How to install rocker panels on a Shoebox Ford
There are parts you expect to change on every serious project. If the car has led a normal or abused life, the rocker panels will always be one of those areas. The simple nature of the rocker panel lends itself to an early demise from automotive cancer. Years of water, mud, leaves, and rocks kicked up by the front tires, that find themselves trapped for next 50 years, will always turn to rot. Sure you can stave off the rust by cleaning them out occasionally, but not many people do this and it just isn’t possible to get it all. The result is the same, replace them with new or repair them.
This car had been sitting in a barn for 30 years before it was sold on Ebay to a Kansas buyer, after he got scared (this car was not in great shape, even I had my concerns) it was sold on Ebay to a man in Claremore, Oklahoma where it sat for a year untouched. While searching the infamous global marketplace for a new project, I came across the car, again on Ebay, and purchased it for $500. Had I known the car had exchanged hands so many times, I might have reconsidered, but I am always up for a challenge. The inner and outer rockers were completely shot, needing total replacement. Since our shoebox is a popular vehicle, there are aftermarket replacement panels available, so we can simply replace the entire rocker panel, inner and outer.

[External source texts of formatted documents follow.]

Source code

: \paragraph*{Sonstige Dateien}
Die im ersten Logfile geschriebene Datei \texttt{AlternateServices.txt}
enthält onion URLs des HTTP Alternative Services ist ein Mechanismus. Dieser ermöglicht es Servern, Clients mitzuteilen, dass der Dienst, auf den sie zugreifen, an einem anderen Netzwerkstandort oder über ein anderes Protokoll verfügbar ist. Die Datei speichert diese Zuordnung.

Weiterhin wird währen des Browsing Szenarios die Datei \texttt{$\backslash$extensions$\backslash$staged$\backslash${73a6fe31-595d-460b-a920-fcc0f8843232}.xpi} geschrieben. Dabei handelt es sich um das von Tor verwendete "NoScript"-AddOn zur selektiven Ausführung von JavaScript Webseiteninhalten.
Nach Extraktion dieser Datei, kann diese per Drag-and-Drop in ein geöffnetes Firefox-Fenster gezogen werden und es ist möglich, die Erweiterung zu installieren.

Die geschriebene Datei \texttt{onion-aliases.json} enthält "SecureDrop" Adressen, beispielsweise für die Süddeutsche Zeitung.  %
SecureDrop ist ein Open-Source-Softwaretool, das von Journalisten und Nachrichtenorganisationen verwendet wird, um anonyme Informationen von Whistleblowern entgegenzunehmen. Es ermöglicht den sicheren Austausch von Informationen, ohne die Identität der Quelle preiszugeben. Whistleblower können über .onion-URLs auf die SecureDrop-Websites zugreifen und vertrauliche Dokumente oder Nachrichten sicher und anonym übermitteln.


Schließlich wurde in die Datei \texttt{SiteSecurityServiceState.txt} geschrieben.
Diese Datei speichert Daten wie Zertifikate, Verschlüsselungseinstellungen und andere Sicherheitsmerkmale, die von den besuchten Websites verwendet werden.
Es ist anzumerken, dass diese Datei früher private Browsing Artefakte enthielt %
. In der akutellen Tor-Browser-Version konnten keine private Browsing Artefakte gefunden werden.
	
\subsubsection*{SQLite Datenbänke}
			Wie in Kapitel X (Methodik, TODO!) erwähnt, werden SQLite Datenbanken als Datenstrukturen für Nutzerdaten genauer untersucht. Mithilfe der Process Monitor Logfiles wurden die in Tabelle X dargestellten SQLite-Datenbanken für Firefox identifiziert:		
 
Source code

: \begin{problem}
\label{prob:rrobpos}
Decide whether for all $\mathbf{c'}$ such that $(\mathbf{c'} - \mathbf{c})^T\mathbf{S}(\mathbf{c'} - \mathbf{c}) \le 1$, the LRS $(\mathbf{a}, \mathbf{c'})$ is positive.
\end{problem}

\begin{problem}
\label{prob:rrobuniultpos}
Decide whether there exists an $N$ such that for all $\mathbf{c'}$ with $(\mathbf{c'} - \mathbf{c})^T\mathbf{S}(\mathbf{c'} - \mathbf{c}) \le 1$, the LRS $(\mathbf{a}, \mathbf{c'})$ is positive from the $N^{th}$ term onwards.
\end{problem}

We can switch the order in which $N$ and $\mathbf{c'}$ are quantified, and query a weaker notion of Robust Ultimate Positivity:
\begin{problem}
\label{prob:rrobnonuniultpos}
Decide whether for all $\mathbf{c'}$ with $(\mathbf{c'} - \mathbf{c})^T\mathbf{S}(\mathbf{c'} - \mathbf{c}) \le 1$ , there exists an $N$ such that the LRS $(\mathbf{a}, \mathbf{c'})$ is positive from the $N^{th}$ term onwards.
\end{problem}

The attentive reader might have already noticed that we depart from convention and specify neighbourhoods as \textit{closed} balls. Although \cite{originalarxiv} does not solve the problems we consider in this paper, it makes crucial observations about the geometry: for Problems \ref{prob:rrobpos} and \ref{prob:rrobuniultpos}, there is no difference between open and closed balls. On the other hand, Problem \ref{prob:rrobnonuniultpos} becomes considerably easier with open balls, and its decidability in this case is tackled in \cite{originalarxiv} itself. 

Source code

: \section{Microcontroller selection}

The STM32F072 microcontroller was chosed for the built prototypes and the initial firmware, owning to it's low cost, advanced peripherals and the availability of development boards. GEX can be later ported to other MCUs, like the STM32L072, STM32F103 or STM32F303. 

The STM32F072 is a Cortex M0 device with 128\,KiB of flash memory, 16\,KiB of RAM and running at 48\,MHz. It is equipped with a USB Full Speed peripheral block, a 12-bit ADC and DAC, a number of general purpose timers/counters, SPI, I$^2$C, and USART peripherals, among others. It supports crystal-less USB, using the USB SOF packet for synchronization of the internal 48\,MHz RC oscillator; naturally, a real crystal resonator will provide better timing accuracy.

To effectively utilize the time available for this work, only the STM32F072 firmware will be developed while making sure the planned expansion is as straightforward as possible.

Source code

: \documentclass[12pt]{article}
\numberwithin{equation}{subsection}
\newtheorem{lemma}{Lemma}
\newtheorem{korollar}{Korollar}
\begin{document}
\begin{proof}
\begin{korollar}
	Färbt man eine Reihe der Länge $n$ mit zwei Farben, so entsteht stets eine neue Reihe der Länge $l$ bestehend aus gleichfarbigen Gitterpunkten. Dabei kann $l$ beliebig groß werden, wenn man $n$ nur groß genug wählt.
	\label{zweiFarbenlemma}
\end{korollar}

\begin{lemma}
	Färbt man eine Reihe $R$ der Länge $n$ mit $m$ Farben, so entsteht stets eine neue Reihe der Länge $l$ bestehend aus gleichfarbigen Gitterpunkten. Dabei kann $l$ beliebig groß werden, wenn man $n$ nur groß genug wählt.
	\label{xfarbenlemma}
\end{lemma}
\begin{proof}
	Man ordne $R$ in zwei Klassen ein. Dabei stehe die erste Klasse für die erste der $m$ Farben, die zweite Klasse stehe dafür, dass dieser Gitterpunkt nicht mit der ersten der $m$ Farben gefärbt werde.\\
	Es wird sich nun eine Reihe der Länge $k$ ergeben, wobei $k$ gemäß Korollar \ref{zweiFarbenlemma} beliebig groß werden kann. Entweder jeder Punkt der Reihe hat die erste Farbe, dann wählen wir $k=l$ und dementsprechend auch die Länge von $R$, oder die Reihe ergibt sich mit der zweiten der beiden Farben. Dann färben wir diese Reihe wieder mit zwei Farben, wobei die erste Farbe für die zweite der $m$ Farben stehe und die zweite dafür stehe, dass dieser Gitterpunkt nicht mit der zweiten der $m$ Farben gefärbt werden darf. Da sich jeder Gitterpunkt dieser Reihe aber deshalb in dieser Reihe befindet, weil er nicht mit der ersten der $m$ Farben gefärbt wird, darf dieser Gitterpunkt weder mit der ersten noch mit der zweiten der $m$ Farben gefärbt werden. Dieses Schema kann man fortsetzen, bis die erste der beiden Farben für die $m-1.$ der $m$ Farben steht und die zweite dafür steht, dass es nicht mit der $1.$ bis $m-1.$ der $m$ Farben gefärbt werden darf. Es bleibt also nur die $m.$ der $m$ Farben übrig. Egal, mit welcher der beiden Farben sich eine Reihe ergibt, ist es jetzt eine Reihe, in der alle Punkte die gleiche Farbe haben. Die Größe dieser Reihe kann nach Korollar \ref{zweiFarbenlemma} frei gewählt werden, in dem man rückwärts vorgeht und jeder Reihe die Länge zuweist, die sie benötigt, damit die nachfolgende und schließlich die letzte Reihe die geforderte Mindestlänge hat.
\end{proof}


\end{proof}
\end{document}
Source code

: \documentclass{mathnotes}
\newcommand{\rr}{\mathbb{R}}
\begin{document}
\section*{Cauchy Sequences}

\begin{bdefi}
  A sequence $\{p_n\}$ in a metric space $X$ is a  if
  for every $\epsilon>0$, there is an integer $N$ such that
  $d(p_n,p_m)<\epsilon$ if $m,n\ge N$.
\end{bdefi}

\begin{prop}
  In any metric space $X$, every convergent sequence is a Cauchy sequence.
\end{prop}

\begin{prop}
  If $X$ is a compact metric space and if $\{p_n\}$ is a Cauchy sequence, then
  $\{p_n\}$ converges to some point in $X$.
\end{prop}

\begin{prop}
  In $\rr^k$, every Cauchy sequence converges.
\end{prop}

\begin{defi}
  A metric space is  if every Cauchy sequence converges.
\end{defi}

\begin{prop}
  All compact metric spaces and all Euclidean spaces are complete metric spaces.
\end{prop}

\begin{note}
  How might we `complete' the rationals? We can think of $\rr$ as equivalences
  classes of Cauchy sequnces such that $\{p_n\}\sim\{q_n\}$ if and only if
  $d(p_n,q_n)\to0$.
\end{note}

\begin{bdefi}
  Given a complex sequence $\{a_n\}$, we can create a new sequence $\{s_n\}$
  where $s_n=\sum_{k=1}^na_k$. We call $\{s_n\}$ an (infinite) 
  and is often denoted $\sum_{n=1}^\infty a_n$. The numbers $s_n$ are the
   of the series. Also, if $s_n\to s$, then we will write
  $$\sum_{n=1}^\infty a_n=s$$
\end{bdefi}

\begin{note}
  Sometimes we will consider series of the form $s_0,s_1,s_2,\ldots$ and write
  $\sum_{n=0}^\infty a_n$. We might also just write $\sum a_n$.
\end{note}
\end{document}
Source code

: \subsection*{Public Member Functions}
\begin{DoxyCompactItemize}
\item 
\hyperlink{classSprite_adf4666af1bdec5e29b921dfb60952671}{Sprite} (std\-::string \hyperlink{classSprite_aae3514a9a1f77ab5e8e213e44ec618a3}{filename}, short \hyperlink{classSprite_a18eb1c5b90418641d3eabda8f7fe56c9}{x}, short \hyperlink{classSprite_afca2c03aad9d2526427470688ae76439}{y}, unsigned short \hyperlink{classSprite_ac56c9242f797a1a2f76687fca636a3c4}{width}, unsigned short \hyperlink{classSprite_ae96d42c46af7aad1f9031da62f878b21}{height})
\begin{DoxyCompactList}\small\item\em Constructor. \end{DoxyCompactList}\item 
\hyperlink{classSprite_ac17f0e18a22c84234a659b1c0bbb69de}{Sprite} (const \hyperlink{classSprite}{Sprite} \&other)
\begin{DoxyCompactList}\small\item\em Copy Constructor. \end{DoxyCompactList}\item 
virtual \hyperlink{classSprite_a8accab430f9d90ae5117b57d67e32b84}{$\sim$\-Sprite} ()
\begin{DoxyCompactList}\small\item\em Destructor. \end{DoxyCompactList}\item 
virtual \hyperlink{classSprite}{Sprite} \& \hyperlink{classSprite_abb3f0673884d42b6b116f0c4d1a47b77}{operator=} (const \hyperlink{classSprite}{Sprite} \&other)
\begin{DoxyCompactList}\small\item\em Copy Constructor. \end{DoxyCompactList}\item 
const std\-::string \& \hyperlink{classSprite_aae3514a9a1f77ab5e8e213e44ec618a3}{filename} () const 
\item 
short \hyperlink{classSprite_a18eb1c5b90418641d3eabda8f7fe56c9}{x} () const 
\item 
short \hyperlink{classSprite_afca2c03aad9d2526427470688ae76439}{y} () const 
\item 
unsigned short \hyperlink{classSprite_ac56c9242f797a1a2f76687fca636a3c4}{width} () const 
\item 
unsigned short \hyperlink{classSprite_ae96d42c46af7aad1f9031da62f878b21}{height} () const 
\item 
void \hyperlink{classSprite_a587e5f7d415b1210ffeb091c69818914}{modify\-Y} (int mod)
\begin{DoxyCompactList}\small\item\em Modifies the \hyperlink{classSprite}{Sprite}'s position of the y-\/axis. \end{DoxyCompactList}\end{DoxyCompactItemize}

The process is straightforward. The spot welds are drilled out, a little die-grinding and the rockers usually come out. The shoebox we are working on is a little different. Because the floor had gone the way of the Dodo eons ago, we needed to brace the body before the rockers were cut out. If left alone, the body could bow, causing a whole host of problems and the car would be crusher fodder for sure. A piece of 1” square tubing was welded into the door jamb to accomplish this task. Once the original pieces were removed, the new inner and outer rocker pieces, from Mill Supply, were prepped with some weld-thru primer and undercoated on the inner sections. The weld-thru primer is an important step that is typically forgotten. Weld-thru primer is a high-zinc coating that prevents the new welds from rusting. This is done to protect the areas that become inaccessible once the job is completed and can’t be painted, cheap insurance for your car. The edges get weld-thru primer, the rest get undercoated. We welded the two pieces together outside the vehicle and installed as a single part, which requires less welding and saved time. Once installed, we used a grinder to clean up the welds and then coated them with seam sealer.
That about wraps it up, the new rockers are in place and now we have something to weld the new floors to. The new parts from Mill Supply come coated with a rust prohibitive coating that protects them while they are sitting in a warehouse. That is good news as they will be on the car as is until the rest of the bodywork is completed.